Start of Exercise materials

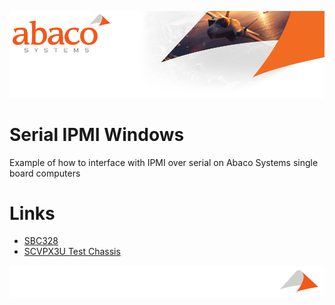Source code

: ![Abaco stripe](abaco/Abaco_background-1000x275.png)

# Serial IPMI Windows 
Example of how to interface with IPMI over serial on Abaco Systems single board computers

# Links
* [SBC328](https://www.abaco.com/products/sbc328-3u-openvpx-single-board-computer)
* [SCVPX3U Test Chassis](https://www.abaco.com/products/scvpx3u/n3555)

![Abaco stripe](abaco/Abaco%20Footer1000x100.png)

End of Exercise materials

Assignment: Find all lines in the records that hold the word "single". Copy them.

Solution to this exercise:
Example of how to interface with IPMI over serial on Abaco Systems single board computers
* [SBC328](https://www.abaco.com/products/sbc328-3u-openvpx-single-board-computer)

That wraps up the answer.